## SOURCE MATERIAL:
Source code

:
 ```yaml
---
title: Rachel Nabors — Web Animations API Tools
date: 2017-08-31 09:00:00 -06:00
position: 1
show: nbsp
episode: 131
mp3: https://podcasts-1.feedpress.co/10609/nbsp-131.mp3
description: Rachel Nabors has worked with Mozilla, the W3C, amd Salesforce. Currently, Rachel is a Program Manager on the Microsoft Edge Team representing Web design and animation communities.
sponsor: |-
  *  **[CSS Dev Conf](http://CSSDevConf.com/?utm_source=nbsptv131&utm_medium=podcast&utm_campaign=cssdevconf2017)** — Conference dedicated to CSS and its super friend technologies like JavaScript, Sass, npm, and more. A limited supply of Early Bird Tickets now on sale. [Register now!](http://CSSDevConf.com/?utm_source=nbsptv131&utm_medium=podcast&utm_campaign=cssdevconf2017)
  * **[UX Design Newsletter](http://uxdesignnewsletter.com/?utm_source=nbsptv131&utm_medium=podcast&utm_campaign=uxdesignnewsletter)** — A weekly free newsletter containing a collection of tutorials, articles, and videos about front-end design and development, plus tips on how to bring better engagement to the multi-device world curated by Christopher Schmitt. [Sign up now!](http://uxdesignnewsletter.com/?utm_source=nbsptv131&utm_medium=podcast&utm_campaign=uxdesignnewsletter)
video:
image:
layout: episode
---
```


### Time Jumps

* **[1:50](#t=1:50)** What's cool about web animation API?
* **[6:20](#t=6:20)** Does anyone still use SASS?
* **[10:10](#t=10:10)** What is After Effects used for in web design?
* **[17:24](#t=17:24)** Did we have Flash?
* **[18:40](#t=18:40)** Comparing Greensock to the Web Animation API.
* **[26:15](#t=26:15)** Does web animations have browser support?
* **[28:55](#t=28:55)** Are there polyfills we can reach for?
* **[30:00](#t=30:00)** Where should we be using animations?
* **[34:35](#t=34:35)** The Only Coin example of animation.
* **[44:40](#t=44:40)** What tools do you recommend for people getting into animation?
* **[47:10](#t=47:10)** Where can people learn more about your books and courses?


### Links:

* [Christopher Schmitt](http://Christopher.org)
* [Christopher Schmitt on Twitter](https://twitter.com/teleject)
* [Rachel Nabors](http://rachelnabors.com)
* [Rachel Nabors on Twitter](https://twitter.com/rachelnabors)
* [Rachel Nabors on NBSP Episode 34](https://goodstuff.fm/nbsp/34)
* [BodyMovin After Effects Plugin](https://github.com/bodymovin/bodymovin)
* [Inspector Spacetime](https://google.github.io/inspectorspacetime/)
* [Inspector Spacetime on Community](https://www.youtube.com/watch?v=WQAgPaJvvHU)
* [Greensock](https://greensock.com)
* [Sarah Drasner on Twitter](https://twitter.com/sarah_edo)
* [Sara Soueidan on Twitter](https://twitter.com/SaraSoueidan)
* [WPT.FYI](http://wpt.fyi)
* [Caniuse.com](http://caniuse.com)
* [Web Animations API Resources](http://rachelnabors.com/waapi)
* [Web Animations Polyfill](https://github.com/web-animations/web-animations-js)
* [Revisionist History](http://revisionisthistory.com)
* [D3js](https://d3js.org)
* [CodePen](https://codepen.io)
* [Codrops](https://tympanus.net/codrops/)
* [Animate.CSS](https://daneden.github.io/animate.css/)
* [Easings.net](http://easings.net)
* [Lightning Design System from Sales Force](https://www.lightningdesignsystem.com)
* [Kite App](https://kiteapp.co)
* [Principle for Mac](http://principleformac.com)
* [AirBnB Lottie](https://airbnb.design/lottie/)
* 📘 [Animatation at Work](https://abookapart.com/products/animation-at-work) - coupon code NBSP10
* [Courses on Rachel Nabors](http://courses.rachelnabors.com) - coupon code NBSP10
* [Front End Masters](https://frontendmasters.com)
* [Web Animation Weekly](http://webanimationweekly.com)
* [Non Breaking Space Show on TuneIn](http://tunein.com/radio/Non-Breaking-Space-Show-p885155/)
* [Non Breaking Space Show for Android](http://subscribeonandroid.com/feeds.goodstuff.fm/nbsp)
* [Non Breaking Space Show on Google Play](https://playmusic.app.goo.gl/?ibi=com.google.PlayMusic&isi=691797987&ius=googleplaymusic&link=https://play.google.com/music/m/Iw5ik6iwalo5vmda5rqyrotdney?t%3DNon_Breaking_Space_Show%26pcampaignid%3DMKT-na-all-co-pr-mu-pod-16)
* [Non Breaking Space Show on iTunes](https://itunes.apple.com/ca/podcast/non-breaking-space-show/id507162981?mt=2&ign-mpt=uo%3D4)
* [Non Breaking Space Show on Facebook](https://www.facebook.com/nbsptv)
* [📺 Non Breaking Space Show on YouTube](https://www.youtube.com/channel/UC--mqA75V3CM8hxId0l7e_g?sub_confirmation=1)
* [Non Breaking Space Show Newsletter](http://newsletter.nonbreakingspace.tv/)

## WORK TASK:
Repeat the material exactly, please, so that each line matches its source.

## SOLUTION TO THE EXERCISE:
Source code

:
 ```yaml
---
title: Rachel Nabors — Web Animations API Tools
date: 2017-08-31 09:00:00 -06:00
position: 1
show: nbsp
episode: 131
mp3: https://podcasts-1.feedpress.co/10609/nbsp-131.mp3
description: Rachel Nabors has worked with Mozilla, the W3C, amd Salesforce. Currently, Rachel is a Program Manager on the Microsoft Edge Team representing Web design and animation communities.
sponsor: |-
  *  **[CSS Dev Conf](http://CSSDevConf.com/?utm_source=nbsptv131&utm_medium=podcast&utm_campaign=cssdevconf2017)** — Conference dedicated to CSS and its super friend technologies like JavaScript, Sass, npm, and more. A limited supply of Early Bird Tickets now on sale. [Register now!](http://CSSDevConf.com/?utm_source=nbsptv131&utm_medium=podcast&utm_campaign=cssdevconf2017)
  * **[UX Design Newsletter](http://uxdesignnewsletter.com/?utm_source=nbsptv131&utm_medium=podcast&utm_campaign=uxdesignnewsletter)** — A weekly free newsletter containing a collection of tutorials, articles, and videos about front-end design and development, plus tips on how to bring better engagement to the multi-device world curated by Christopher Schmitt. [Sign up now!](http://uxdesignnewsletter.com/?utm_source=nbsptv131&utm_medium=podcast&utm_campaign=uxdesignnewsletter)
video:
image:
layout: episode
---
```


### Time Jumps

* **[1:50](#t=1:50)** What's cool about web animation API?
* **[6:20](#t=6:20)** Does anyone still use SASS?
* **[10:10](#t=10:10)** What is After Effects used for in web design?
* **[17:24](#t=17:24)** Did we have Flash?
* **[18:40](#t=18:40)** Comparing Greensock to the Web Animation API.
* **[26:15](#t=26:15)** Does web animations have browser support?
* **[28:55](#t=28:55)** Are there polyfills we can reach for?
* **[30:00](#t=30:00)** Where should we be using animations?
* **[34:35](#t=34:35)** The Only Coin example of animation.
* **[44:40](#t=44:40)** What tools do you recommend for people getting into animation?
* **[47:10](#t=47:10)** Where can people learn more about your books and courses?


### Links:

* [Christopher Schmitt](http://Christopher.org)
* [Christopher Schmitt on Twitter](https://twitter.com/teleject)
* [Rachel Nabors](http://rachelnabors.com)
* [Rachel Nabors on Twitter](https://twitter.com/rachelnabors)
* [Rachel Nabors on NBSP Episode 34](https://goodstuff.fm/nbsp/34)
* [BodyMovin After Effects Plugin](https://github.com/bodymovin/bodymovin)
* [Inspector Spacetime](https://google.github.io/inspectorspacetime/)
* [Inspector Spacetime on Community](https://www.youtube.com/watch?v=WQAgPaJvvHU)
* [Greensock](https://greensock.com)
* [Sarah Drasner on Twitter](https://twitter.com/sarah_edo)
* [Sara Soueidan on Twitter](https://twitter.com/SaraSoueidan)
* [WPT.FYI](http://wpt.fyi)
* [Caniuse.com](http://caniuse.com)
* [Web Animations API Resources](http://rachelnabors.com/waapi)
* [Web Animations Polyfill](https://github.com/web-animations/web-animations-js)
* [Revisionist History](http://revisionisthistory.com)
* [D3js](https://d3js.org)
* [CodePen](https://codepen.io)
* [Codrops](https://tympanus.net/codrops/)
* [Animate.CSS](https://daneden.github.io/animate.css/)
* [Easings.net](http://easings.net)
* [Lightning Design System from Sales Force](https://www.lightningdesignsystem.com)
* [Kite App](https://kiteapp.co)
* [Principle for Mac](http://principleformac.com)
* [AirBnB Lottie](https://airbnb.design/lottie/)
* 📘 [Animatation at Work](https://abookapart.com/products/animation-at-work) - coupon code NBSP10
* [Courses on Rachel Nabors](http://courses.rachelnabors.com) - coupon code NBSP10
* [Front End Masters](https://frontendmasters.com)
* [Web Animation Weekly](http://webanimationweekly.com)
* [Non Breaking Space Show on TuneIn](http://tunein.com/radio/Non-Breaking-Space-Show-p885155/)
* [Non Breaking Space Show for Android](http://subscribeonandroid.com/feeds.goodstuff.fm/nbsp)
* [Non Breaking Space Show on Google Play](https://playmusic.app.goo.gl/?ibi=com.google.PlayMusic&isi=691797987&ius=googleplaymusic&link=https://play.google.com/music/m/Iw5ik6iwalo5vmda5rqyrotdney?t%3DNon_Breaking_Space_Show%26pcampaignid%3DMKT-na-all-co-pr-mu-pod-16)
* [Non Breaking Space Show on iTunes](https://itunes.apple.com/ca/podcast/non-breaking-space-show/id507162981?mt=2&ign-mpt=uo%3D4)
* [Non Breaking Space Show on Facebook](https://www.facebook.com/nbsptv)
* [📺 Non Breaking Space Show on YouTube](https://www.youtube.com/channel/UC--mqA75V3CM8hxId0l7e_g?sub_confirmation=1)
* [Non Breaking Space Show Newsletter](http://newsletter.nonbreakingspace.tv/)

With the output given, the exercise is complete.